Multi pertransibunt et augebitur scientia (Muitos passarão, e o conhecimento aumentará).

quarta-feira, 17 de junho de 2015

A TÉCNICA DE ULISSES

Por Mario Sales, FRC, SI



Cada pessoa serve com seu talento. Cada um de nós tem um talento diferente. O meu é descrever em palavras idéias, explicar coisas, didatizar informações e conceitos complexos e, às vezes, expostos, deliberadamente ou não, de modo obscuro.
Para mim nada mais faz sentido na existência, nada me dá mais prazer e alegria, do que traduzir idéias de modo satisfatório.
Mas como o cantor, para quem o canto é tudo, não canta o tempo inteiro, o explicador, como eu, não tem algo a explicar a todo o momento.
Existem longos períodos de inatividade, que poderiam ser usados para melhorar nosso conjunto de informações, nossa coleção de imagens, como em uma preparação para o próximo período de explicação, mas nem sempre damos a estes períodos a importância que merecem.
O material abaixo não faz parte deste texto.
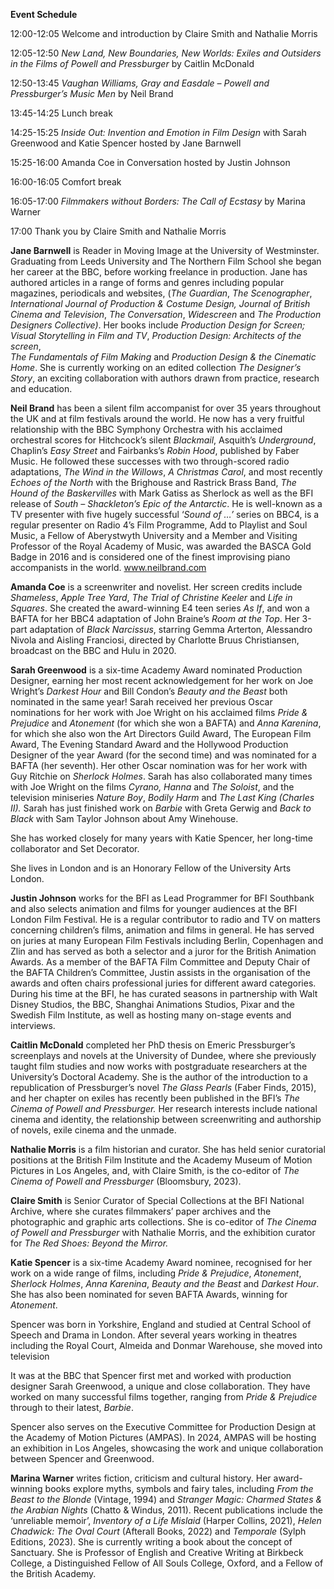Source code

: 




**Event Schedule**

12:00-12:05 Welcome and introduction by Claire Smith and Nathalie Morris

12:05-12:50 _New Land, New Boundaries, New Worlds: Exiles and Outsiders in the Films of Powell and Pressburger_ by Caitlin McDonald

12:50-13:45 _Vaughan Williams, Gray and Easdale – Powell and Pressburger’s Music Men_ by Neil Brand

13:45-14:25 Lunch break

14:25-15:25 _Inside Out: Invention and Emotion in Film Design_ with Sarah Greenwood and Katie Spencer hosted by Jane Barnwell

15:25-16:00 Amanda Coe in Conversation hosted by Justin Johnson

16:00-16:05 Comfort break

16:05-17:00 _Filmmakers without Borders: The Call of Ecstasy_ by Marina Warner

17:00 Thank you  by Claire Smith and Nathalie Morris

**Jane Barnwell** is Reader in Moving Image at the University of Westminster. Graduating from Leeds University and The Northern Film School she began her career at the BBC, before working freelance in production. Jane has authored articles in a range of forms and genres including popular magazines, periodicals and websites, (_The Guardian_, _The Scenographer_, _International Journal of Production & Costume Design,_ _Journal of British Cinema and Television_, _The Conversation_, _Widescreen_ and _The Production Designers Collective)_. Her books include _Production Design for Screen; Visual Storytelling in Film and TV_, _Production Design: Architects of the screen_,  
_The Fundamentals of Film Making_ and _Production Design & the Cinematic Home_. She is currently working on an edited collection _The Designer’s Story_, an exciting  collaboration with authors drawn from practice, research and education.

**Neil Brand** has been a silent film accompanist for over 35 years throughout the UK and at film festivals around the world. He now has a very fruitful relationship with the BBC Symphony Orchestra with his acclaimed orchestral scores for Hitchcock’s silent _Blackmail_, Asquith’s _Underground_, Chaplin’s _Easy Street_ and Fairbanks’s _Robin Hood_, published by Faber Music. He followed these successes with two through-scored radio adaptations, _The Wind in the Willows_, _A Christmas Carol_, and most recently _Echoes of the North_ with the Brighouse and Rastrick Brass Band, _The Hound of the Baskervilles_ with Mark Gatiss as Sherlock as well as the BFI release of _South – Shackleton’s Epic of the Antarctic_. He is well-known as a TV presenter with five hugely successful ‘_Sound of …’_ series on BBC4,  is a regular presenter on Radio 4’s Film Programme, Add to Playlist and Soul Music, a Fellow of Aberystwyth University and a Member and Visiting Professor of the Royal Academy of Music, was awarded the BASCA Gold Badge in 2016 and is considered one of the finest improvising piano accompanists in the world. www.neilbrand.com

**Amanda Coe** is a screenwriter and novelist. Her screen credits include _Shameless_, _Apple Tree Yard_, _The Trial of Christine Keeler_ and _Life in Squares_. She created the award-winning E4 teen series _As If_, and won a BAFTA for her BBC4 adaptation of John Braine’s _Room at the Top_. Her 3-part adaptation of _Black Narcissus_, starring Gemma Arterton, Alessandro Nivola and Aisling Franciosi, directed by Charlotte Bruus Christiansen, broadcast on the BBC and Hulu in 2020.

**Sarah Greenwood** is a six-time Academy Award nominated Production Designer, earning her most recent acknowledgement for her work on Joe Wright’s _Darkest Hour_ and Bill Condon’s _Beauty and the Beast_ both nominated in the same year! Sarah received her previous Oscar nominations for her work with Joe Wright on his acclaimed films _Pride & Prejudice_ and _Atonement_ (for which she won a BAFTA) and _Anna Karenina_, for which she also won the Art Directors Guild Award, The European Film Award, The Evening Standard Award and the Hollywood Production Designer of the year Award (for the second time) and was nominated for a BAFTA (her seventh). Her other Oscar nomination was for her work with Guy Ritchie on _Sherlock Holmes_. Sarah has also collaborated many times with Joe Wright on the films _Cyrano, Hanna_ and _The Soloist_, and the television miniseries _Nature Boy_, _Bodily Harm_ and _The Last King (Charles II)._ Sarah has just finished work on _Barbie_ with Greta Gerwig and _Back to Black_ with Sam Taylor Johnson about Amy Winehouse.

She has worked closely for many years with Katie Spencer, her long-time collaborator and Set Decorator.

She lives in London and is an Honorary Fellow of the University Arts London.

**Justin Johnson** works for the BFI as Lead Programmer for BFI Southbank and also selects animation and films for younger audiences at the BFI London Film Festival. He is a regular contributor to radio and TV on matters concerning children’s films, animation and films in general. He has served on juries at many European Film Festivals including Berlin, Copenhagen and Zlin and has served as both a selector and a juror for the British Animation Awards. As a member of the BAFTA Film Committee and Deputy Chair of the BAFTA Children’s Committee, Justin assists in the organisation of the awards and often chairs professional juries for different award categories. During his time at the BFI, he has curated seasons in partnership with Walt Disney Studios, the BBC, Shanghai Animations Studios, Pixar and the Swedish Film Institute, as well as hosting many on-stage events and interviews.

**Caitlin McDonald** completed her PhD thesis on Emeric Pressburger’s screenplays and novels at the University of Dundee, where she previously taught film studies and now works with postgraduate researchers at the University’s Doctoral Academy. She is the author of the introduction to a republication of Pressburger’s novel _The Glass Pearls_ (Faber Finds, 2015), and her chapter on exiles has recently been published in the BFI’s _The_ _Cinema of Powell and Pressburger._ Her research interests include national cinema and identity, the relationship between screenwriting and authorship of novels, exile cinema and the unmade.

**Nathalie Morris** is a film historian and curator. She has held senior curatorial positions at the British Film Institute and the Academy Museum of Motion Pictures in Los Angeles, and, with Claire Smith, is the co-editor of _The Cinema of Powell and Pressburger_ (Bloomsbury, 2023).

**Claire Smith** is Senior Curator of Special Collections at the BFI National Archive, where she curates filmmakers’ paper archives and the photographic and graphic arts collections. She is co-editor of _The Cinema of Powell and Pressburger_ with Nathalie Morris, and the exhibition curator for _The Red Shoes: Beyond the Mirror._

**Katie Spencer** is a six-time Academy Award nominee, recognised for her work on a wide range of films, including _Pride & Prejudice_, _Atonement_, _Sherlock Holmes_, _Anna Karenina_, _Beauty and the Beast_ and _Darkest Hour_. She has also been nominated for seven BAFTA Awards, winning for _Atonement_.

Spencer was born in Yorkshire, England and studied at Central School of Speech and Drama in London. After several years working in theatres including the Royal Court, Almeida and Donmar Warehouse, she moved into television

It was at the BBC that Spencer first met and worked with production designer Sarah Greenwood, a unique and close collaboration. They have worked on many successful films together, ranging from _Pride & Prejudice_ through to their latest, _Barbie_.

Spencer also serves on the Executive Committee for Production Design at the Academy of Motion Pictures (AMPAS). In 2024, AMPAS will be hosting an exhibition in Los Angeles, showcasing the work and unique collaboration between Spencer and Greenwood.

**Marina Warner** writes fiction, criticism and cultural history. Her award-winning books explore myths, symbols and fairy tales, including _From the Beast to the Blonde_ (Vintage, 1994) and _Stranger Magic: Charmed States & the Arabian Nights_ (Chatto & Windus, 2011). Recent publications include the ‘unreliable memoir’, _Inventory of a Life Mislaid_ (Harper Collins, 2021), _Helen Chadwick: The Oval Court_ (Afterall Books, 2022) and _Temporale_ (Sylph Editions, 2023). She is currently writing a book about the concept of Sanctuary. She is Professor of English and Creative Writing at Birkbeck College, a Distinguished Fellow of All Souls College, Oxford, and a Fellow of the British Academy.
<!--stackedit_data:
eyJoaXN0b3J5IjpbMTM4MDE3MTc0N119
-->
E então, em vez de tomarmos estes instantes de refluxo das ondas como um instante de preparação, mergulhamos em um vazio inexpressivo onde a vida, que em si já aparenta não ter muito significado, perde o pouco do significado que possa ter.
A sensação de solidão é inevitável.
E como os livres semeadores não costumam colher aquilo que plantam, nestes instantes de solidão e inexpressividade surge uma sensação de inutilidade histórica de nossas intervenções no meio sociocultural a que pertençamos.
É um momento difícil do ponto de vista psicológico, que só pode ser atravessado com bom senso e objetividade, de forma a afastar da mente as fantasias malignas que envolvem nosso subconsciente, as quais são a expressão do Mal em nós.
Sim, o Mal, pois tudo que conduz ao desanimo, a falta de esperança e de fé na existência como caldo de cultura do crescimento, tudo que nos dá a sensação de falta de sentido é uma manifestação do que chamamos, genericamente, o Mal.
Não se trata aqui de uma forma definida, antropomórfica de mal, mas um conjunto se emoções negativas e negativantes que devem ser contempladas e monitoradas com extrema atenção, tendo-se o cuidado de restringir-lhes a liberdade em nosso ambiente mental, embora sem tentar destruí-las, já que energias só podem ser reprocessadas, nunca eliminadas. Lembremos de Lavoisier.
Portanto, embora perigosas e explicitamente hostis à qualidade de nossos pensamentos, essas imagens, essas fantasias nefastas devem ser entendidas apenas como deformações da energia fonte, passíveis, portanto, de serem refeitas em energias de qualidade, se soubermos como realizar a alquimia psíquica e psicológica necessária para isto.
A técnica para tal poderia sem prejuízo chamar-se “Técnica de Ulisses”, o mesmo Ulisses da lenda de Troia, que amaldiçoado pelos deuses é forçado a levar 10 anos para retornar a Ítaca, sua ilha e seu reino.
Em uma das passagens deste retorno, chamado a Odisséia, Ulisses atravessa uma região conhecida por abrigar sereias, as quais com seu canto levam os marinheiros à loucura e causam desastres terríveis.
Sabendo disso, Ulisses faz com que os marinheiros de seu navio, o Náutilus, usem nos ouvidos tampões de cera e manda que o amarrem ao mastro, de forma que não possa reagir ao canto, mas ainda assim possa escutá-lo.
Dessa forma o navio atravessa sem incidentes este perigoso trecho e a viagem segue sem incidentes.
Pensamentos nefastos ou de desanimo são como um canto de sereia maligno, ao qual, se dermos ouvidos, reagiremos com loucura e autodestruição.
Desta forma a melhor técnica é usar tampões intelectuais de cera em nossos ouvidos mentais e não acreditar nas informações que nos propõem sermos, apenas, seres inúteis e sem objetivo na existência.
Ensurdecidos ao Mal, seguiremos em nossa viagem como Ulisses, ilesos, seguros, em busca de águas menos perigosas, que virão, inevitavelmente.